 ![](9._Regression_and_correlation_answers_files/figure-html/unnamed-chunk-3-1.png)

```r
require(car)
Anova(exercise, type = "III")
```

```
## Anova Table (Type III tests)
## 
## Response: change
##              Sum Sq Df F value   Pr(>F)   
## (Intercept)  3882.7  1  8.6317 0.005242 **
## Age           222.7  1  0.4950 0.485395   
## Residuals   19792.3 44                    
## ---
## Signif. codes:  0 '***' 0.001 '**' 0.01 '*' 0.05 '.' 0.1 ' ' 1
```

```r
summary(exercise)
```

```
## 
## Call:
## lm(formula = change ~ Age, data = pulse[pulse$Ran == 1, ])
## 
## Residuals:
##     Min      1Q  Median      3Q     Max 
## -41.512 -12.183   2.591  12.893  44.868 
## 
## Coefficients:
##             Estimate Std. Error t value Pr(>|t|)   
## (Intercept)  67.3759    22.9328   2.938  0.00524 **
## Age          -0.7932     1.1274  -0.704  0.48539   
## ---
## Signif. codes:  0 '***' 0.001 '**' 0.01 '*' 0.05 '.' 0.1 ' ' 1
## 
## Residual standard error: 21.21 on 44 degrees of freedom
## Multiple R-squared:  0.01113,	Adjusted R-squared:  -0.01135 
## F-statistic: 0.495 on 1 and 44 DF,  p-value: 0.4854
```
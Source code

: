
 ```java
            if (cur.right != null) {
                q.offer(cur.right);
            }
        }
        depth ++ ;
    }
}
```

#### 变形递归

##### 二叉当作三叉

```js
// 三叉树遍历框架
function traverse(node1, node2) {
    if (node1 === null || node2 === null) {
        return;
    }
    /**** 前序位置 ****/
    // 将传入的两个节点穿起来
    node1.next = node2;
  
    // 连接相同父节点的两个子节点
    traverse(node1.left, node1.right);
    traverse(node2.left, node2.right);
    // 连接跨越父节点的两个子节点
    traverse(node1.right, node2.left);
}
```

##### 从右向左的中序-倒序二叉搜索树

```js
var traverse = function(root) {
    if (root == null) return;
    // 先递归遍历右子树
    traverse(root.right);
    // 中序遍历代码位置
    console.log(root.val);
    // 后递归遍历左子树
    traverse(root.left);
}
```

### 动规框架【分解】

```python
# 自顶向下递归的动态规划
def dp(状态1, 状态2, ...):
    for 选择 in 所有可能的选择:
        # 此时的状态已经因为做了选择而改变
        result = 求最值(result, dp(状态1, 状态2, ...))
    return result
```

+++

Without leaving anything out, output all of the data above exactly.

 ![](9._Regression_and_correlation_answers_files/figure-html/unnamed-chunk-3-1.png)

```r
require(car)
Anova(exercise, type = "III")
```

```
## Anova Table (Type III tests)
## 
## Response: change
##              Sum Sq Df F value   Pr(>F)   
## (Intercept)  3882.7  1  8.6317 0.005242 **
## Age           222.7  1  0.4950 0.485395   
## Residuals   19792.3 44                    
## ---
## Signif. codes:  0 '***' 0.001 '**' 0.01 '*' 0.05 '.' 0.1 ' ' 1
```

```r
summary(exercise)
```

```
## 
## Call:
## lm(formula = change ~ Age, data = pulse[pulse$Ran == 1, ])
## 
## Residuals:
##     Min      1Q  Median      3Q     Max 
## -41.512 -12.183   2.591  12.893  44.868 
## 
## Coefficients:
##             Estimate Std. Error t value Pr(>|t|)   
## (Intercept)  67.3759    22.9328   2.938  0.00524 **
## Age          -0.7932     1.1274  -0.704  0.48539   
## ---
## Signif. codes:  0 '***' 0.001 '**' 0.01 '*' 0.05 '.' 0.1 ' ' 1
## 
## Residual standard error: 21.21 on 44 degrees of freedom
## Multiple R-squared:  0.01113,	Adjusted R-squared:  -0.01135 
## F-statistic: 0.495 on 1 and 44 DF,  p-value: 0.4854
```
Source code

:
 ```java
            if (cur.right != null) {
                q.offer(cur.right);
            }
        }
        depth ++ ;
    }
}
```

#### 变形递归

##### 二叉当作三叉

```js
// 三叉树遍历框架
function traverse(node1, node2) {
    if (node1 === null || node2 === null) {
        return;
    }
    /**** 前序位置 ****/
    // 将传入的两个节点穿起来
    node1.next = node2;
  
    // 连接相同父节点的两个子节点
    traverse(node1.left, node1.right);
    traverse(node2.left, node2.right);
    // 连接跨越父节点的两个子节点
    traverse(node1.right, node2.left);
}
```

##### 从右向左的中序-倒序二叉搜索树

```js
var traverse = function(root) {
    if (root == null) return;
    // 先递归遍历右子树
    traverse(root.right);
    // 中序遍历代码位置
    console.log(root.val);
    // 后递归遍历左子树
    traverse(root.left);
}
```

### 动规框架【分解】

```python
# 自顶向下递归的动态规划
def dp(状态1, 状态2, ...):
    for 选择 in 所有可能的选择:
        # 此时的状态已经因为做了选择而改变
        result = 求最值(result, dp(状态1, 状态2, ...))
    return result
```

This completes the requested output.